Activity: Check every line of the records below for the string "heading", then report only how many lines have it.

Records contained in a dataset:
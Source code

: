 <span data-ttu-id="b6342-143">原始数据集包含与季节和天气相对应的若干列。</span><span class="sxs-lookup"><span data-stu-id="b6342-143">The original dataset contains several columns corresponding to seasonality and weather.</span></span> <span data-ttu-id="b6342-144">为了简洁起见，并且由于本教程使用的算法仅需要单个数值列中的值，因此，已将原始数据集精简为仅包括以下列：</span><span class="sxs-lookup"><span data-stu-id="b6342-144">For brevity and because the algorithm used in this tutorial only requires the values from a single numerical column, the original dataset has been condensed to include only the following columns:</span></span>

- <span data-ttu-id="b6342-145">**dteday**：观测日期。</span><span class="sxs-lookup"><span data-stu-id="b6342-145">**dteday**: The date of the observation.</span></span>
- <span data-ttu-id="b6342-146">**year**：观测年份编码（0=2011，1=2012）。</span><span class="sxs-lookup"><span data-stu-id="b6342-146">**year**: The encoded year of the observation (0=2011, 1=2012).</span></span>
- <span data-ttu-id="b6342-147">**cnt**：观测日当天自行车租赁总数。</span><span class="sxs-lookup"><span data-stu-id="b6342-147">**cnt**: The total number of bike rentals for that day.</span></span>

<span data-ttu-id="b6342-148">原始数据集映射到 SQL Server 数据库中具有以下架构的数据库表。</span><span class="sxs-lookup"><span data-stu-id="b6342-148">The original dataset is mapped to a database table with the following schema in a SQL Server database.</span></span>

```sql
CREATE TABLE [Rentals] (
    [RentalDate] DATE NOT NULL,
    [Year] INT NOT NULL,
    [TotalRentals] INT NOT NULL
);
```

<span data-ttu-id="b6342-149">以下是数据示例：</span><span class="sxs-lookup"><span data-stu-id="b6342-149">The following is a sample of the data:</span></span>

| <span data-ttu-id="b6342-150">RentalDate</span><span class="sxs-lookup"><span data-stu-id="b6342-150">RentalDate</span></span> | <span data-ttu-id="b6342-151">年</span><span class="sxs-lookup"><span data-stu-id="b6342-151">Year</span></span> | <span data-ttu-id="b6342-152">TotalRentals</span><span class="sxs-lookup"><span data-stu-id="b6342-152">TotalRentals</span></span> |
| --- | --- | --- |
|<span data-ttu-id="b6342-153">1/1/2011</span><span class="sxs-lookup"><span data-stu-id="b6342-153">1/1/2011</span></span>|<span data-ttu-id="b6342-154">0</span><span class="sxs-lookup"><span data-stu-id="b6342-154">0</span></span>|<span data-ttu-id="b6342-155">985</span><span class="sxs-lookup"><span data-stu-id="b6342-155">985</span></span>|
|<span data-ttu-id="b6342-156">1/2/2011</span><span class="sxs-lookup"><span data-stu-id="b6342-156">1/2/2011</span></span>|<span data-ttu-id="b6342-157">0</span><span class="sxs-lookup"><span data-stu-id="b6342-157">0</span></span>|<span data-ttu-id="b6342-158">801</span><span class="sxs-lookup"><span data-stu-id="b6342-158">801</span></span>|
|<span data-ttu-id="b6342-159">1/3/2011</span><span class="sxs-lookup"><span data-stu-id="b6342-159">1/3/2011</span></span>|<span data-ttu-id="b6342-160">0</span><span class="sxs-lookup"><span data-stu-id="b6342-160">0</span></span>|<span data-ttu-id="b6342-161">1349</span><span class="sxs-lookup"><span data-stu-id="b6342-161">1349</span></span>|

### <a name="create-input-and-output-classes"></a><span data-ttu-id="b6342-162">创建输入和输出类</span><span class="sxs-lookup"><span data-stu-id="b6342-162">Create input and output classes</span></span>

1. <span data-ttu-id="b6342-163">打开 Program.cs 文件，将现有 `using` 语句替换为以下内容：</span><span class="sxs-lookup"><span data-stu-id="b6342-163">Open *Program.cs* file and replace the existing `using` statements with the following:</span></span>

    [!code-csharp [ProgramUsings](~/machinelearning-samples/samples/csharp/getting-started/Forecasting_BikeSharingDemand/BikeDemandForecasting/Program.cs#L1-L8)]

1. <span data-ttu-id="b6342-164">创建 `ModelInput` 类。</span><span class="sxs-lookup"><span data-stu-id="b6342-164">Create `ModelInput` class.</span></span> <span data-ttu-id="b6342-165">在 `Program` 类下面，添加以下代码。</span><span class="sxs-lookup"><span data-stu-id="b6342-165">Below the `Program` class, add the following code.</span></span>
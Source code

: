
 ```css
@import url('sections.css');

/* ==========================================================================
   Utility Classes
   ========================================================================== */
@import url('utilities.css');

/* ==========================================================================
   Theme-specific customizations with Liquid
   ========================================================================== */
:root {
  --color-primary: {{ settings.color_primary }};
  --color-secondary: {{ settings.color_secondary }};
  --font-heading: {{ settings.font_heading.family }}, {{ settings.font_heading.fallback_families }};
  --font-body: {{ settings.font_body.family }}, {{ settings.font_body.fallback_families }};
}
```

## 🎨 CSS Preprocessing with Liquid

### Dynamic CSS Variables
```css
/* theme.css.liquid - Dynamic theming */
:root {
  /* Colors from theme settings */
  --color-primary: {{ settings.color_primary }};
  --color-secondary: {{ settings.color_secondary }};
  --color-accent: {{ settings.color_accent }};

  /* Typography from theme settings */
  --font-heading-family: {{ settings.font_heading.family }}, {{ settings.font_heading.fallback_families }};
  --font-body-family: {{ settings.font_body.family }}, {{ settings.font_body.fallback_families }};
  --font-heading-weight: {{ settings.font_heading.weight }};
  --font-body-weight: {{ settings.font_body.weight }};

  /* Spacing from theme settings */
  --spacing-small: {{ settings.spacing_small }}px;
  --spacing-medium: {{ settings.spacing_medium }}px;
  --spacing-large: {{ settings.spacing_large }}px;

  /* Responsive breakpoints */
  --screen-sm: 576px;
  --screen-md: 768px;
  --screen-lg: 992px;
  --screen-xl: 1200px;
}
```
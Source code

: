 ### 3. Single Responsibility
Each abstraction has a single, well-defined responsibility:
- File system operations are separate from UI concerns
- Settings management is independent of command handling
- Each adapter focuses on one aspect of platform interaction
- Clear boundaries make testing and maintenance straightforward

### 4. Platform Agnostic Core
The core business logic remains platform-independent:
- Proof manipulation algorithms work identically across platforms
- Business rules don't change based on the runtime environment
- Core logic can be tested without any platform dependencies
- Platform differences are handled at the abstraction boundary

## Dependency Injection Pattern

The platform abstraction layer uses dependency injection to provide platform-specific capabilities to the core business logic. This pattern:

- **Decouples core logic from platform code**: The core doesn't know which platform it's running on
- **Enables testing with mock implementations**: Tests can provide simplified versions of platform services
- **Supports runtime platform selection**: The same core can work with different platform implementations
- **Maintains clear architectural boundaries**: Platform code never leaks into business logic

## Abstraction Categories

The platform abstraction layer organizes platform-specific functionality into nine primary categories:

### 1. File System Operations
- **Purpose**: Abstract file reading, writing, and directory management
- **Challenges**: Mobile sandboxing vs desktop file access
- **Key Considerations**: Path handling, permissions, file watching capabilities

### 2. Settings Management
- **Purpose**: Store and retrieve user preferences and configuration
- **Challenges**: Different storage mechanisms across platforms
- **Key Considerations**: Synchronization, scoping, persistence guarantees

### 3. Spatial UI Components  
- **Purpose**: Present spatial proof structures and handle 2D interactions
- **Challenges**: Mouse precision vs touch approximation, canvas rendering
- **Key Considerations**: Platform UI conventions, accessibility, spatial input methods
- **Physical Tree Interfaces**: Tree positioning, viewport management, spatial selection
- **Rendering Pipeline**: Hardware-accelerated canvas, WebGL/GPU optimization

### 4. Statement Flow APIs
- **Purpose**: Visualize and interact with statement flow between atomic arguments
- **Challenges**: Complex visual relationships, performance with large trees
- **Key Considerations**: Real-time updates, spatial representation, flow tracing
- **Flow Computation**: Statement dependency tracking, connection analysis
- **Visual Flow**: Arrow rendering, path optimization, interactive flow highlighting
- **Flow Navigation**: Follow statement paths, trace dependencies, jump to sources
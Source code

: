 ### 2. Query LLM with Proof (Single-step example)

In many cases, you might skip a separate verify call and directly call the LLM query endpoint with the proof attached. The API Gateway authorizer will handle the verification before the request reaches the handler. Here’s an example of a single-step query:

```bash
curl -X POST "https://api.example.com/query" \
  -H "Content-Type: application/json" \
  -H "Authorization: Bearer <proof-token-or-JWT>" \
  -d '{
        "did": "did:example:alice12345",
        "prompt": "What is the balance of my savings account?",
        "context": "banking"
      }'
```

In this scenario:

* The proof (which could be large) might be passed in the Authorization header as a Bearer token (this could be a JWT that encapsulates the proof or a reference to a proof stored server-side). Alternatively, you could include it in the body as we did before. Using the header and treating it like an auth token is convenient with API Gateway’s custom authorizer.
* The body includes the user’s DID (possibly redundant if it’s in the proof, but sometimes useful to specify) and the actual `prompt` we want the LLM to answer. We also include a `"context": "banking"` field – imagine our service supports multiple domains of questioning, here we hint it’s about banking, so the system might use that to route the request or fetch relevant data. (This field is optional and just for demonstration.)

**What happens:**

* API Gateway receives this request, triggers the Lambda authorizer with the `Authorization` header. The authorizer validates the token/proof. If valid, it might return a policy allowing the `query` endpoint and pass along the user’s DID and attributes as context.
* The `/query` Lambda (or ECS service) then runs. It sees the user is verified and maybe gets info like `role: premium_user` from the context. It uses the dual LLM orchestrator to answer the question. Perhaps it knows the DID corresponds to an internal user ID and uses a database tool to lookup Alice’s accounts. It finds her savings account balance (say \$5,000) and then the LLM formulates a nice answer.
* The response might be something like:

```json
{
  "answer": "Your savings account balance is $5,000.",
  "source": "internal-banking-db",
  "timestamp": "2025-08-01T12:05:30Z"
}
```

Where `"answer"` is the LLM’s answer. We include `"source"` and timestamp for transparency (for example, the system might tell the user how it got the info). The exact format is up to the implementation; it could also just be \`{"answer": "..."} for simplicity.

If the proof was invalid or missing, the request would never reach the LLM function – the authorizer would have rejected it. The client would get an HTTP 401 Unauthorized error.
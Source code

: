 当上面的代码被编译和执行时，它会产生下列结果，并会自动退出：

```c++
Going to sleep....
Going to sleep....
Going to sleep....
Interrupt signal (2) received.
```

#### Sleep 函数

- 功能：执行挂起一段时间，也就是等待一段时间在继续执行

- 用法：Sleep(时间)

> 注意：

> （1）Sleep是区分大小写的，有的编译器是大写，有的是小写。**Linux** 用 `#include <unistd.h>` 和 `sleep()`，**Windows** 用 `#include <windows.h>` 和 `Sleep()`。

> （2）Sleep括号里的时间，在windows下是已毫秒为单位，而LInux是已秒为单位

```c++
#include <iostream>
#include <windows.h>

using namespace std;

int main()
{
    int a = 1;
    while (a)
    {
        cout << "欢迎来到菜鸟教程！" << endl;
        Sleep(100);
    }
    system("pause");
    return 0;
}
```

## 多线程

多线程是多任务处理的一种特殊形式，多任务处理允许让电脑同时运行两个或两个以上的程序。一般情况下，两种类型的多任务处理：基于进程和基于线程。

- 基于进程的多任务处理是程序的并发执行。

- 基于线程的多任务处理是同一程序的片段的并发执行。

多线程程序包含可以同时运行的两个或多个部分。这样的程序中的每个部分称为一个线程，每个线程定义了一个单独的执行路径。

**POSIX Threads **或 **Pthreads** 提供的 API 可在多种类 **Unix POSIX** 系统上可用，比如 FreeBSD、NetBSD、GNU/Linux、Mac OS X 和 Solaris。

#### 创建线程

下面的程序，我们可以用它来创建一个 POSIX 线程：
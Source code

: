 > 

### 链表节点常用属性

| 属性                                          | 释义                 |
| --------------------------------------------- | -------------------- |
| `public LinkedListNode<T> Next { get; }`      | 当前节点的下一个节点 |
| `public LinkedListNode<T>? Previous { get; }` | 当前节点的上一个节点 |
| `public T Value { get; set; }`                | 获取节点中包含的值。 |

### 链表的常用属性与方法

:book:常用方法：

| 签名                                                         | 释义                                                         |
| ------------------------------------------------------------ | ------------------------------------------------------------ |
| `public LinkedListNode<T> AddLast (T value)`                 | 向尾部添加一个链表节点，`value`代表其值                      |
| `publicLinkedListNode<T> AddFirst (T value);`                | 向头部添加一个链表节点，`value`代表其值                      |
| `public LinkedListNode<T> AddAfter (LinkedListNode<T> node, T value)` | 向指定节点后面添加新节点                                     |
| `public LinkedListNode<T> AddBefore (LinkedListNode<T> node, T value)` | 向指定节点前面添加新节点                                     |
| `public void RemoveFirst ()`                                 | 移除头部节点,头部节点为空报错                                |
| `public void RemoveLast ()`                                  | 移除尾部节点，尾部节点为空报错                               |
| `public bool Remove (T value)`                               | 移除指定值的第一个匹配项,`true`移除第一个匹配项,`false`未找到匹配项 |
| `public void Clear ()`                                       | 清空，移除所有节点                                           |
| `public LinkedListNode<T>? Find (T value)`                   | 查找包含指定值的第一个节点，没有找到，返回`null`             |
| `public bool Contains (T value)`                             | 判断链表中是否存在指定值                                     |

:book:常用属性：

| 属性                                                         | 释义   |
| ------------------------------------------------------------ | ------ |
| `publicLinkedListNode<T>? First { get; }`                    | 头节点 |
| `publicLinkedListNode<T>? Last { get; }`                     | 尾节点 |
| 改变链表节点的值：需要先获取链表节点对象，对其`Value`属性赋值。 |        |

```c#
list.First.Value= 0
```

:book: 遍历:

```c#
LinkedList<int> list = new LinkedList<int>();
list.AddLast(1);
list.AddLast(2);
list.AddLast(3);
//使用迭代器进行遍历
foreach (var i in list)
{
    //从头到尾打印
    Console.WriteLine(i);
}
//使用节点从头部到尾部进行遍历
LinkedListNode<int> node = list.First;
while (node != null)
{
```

Solved exercise: 3